Exercise: From the records below, return every line containing the word "Agregado".

Data for processing:
BEGIN
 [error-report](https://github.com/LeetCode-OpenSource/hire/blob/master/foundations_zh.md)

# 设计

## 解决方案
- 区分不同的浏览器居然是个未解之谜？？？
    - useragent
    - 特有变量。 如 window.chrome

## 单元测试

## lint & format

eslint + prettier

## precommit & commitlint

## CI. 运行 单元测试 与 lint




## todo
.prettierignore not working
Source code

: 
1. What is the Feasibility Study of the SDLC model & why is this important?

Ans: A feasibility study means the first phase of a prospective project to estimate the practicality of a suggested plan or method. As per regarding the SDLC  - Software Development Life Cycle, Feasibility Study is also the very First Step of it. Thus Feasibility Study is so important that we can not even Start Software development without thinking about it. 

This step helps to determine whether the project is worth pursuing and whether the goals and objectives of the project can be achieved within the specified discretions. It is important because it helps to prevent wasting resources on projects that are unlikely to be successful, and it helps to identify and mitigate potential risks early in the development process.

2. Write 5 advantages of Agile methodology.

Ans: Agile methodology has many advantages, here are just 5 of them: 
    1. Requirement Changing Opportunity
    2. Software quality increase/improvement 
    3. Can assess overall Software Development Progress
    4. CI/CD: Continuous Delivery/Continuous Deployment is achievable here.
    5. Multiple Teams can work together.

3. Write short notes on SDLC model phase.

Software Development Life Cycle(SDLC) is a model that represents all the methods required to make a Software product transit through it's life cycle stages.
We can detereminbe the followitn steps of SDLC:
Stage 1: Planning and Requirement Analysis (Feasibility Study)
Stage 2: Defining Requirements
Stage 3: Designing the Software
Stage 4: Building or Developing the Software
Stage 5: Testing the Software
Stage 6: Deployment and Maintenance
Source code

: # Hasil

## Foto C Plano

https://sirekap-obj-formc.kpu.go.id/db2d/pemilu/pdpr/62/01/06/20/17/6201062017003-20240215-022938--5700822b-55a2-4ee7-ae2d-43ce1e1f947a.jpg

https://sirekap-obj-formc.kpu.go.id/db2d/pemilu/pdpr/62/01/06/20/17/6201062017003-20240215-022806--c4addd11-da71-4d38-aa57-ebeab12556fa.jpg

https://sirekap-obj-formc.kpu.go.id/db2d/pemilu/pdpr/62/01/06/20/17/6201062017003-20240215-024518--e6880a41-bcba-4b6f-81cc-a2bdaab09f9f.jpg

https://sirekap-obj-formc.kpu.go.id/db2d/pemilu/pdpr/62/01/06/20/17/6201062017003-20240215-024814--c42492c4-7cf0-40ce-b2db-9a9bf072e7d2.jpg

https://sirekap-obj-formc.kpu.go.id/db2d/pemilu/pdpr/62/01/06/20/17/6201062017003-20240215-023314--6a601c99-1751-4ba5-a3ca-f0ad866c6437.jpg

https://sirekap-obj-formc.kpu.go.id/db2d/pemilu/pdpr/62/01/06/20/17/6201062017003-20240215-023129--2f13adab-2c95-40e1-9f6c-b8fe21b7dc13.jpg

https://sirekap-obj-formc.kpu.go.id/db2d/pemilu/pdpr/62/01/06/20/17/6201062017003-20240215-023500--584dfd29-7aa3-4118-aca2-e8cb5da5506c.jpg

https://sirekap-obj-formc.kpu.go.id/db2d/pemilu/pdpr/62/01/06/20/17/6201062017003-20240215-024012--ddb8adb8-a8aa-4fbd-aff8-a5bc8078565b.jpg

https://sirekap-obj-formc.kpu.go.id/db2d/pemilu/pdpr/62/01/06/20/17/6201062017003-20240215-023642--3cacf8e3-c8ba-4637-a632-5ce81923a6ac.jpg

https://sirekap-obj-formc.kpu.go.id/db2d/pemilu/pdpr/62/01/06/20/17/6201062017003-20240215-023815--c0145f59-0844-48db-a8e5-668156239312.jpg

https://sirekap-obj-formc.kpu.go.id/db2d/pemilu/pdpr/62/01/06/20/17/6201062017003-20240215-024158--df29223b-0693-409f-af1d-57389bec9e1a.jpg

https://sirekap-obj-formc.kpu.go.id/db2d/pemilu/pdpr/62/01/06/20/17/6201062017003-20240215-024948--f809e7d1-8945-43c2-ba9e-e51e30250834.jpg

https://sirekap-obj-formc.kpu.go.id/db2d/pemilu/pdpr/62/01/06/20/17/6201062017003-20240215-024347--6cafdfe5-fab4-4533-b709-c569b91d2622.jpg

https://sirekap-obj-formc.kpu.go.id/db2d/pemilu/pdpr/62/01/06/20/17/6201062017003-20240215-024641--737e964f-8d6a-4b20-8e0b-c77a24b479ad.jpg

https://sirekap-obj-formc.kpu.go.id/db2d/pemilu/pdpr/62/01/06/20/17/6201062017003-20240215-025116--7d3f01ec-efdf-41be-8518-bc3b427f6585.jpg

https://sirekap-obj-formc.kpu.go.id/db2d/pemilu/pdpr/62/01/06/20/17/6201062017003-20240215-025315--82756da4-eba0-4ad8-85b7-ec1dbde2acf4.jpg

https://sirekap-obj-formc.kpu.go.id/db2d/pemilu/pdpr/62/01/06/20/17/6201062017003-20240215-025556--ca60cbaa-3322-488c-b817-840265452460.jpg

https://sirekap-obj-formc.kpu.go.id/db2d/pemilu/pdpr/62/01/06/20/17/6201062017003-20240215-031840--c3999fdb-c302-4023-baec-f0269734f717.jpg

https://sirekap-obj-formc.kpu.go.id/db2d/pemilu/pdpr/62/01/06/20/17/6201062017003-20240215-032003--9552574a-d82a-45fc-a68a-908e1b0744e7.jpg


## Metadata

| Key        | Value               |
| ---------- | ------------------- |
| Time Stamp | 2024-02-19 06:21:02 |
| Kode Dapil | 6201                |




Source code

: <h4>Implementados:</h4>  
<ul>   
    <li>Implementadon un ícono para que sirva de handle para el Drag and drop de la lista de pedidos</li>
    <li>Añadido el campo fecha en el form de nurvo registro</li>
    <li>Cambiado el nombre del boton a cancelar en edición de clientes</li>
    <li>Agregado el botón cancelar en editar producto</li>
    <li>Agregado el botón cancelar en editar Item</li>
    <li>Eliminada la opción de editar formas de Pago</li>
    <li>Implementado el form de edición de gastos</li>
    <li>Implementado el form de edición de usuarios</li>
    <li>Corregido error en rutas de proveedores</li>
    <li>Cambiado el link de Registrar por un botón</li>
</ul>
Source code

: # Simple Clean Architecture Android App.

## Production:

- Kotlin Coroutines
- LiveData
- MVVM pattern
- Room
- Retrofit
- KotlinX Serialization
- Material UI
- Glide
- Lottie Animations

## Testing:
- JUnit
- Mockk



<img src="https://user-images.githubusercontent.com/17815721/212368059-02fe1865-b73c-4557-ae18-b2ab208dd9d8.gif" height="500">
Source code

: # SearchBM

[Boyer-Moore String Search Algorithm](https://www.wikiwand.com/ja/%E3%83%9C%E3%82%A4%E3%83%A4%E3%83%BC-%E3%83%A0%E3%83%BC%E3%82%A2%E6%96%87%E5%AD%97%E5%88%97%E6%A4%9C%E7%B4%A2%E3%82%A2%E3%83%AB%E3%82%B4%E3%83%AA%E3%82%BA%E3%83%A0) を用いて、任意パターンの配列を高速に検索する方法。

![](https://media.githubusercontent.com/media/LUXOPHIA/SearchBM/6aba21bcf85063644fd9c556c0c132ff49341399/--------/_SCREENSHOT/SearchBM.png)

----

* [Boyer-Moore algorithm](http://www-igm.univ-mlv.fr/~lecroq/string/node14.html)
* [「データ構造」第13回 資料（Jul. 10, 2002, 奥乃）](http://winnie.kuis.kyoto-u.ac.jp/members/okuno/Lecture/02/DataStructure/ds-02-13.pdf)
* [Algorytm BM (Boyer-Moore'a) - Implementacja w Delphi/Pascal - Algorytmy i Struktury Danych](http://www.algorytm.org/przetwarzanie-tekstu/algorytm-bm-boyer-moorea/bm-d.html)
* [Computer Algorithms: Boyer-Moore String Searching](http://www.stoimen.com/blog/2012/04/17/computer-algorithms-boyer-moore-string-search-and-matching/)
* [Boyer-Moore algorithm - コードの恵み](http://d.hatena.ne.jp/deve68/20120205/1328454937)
END
Output for this exercise:
    <li>Agregado el botón cancelar en editar producto</li>
    <li>Agregado el botón cancelar en editar Item</li>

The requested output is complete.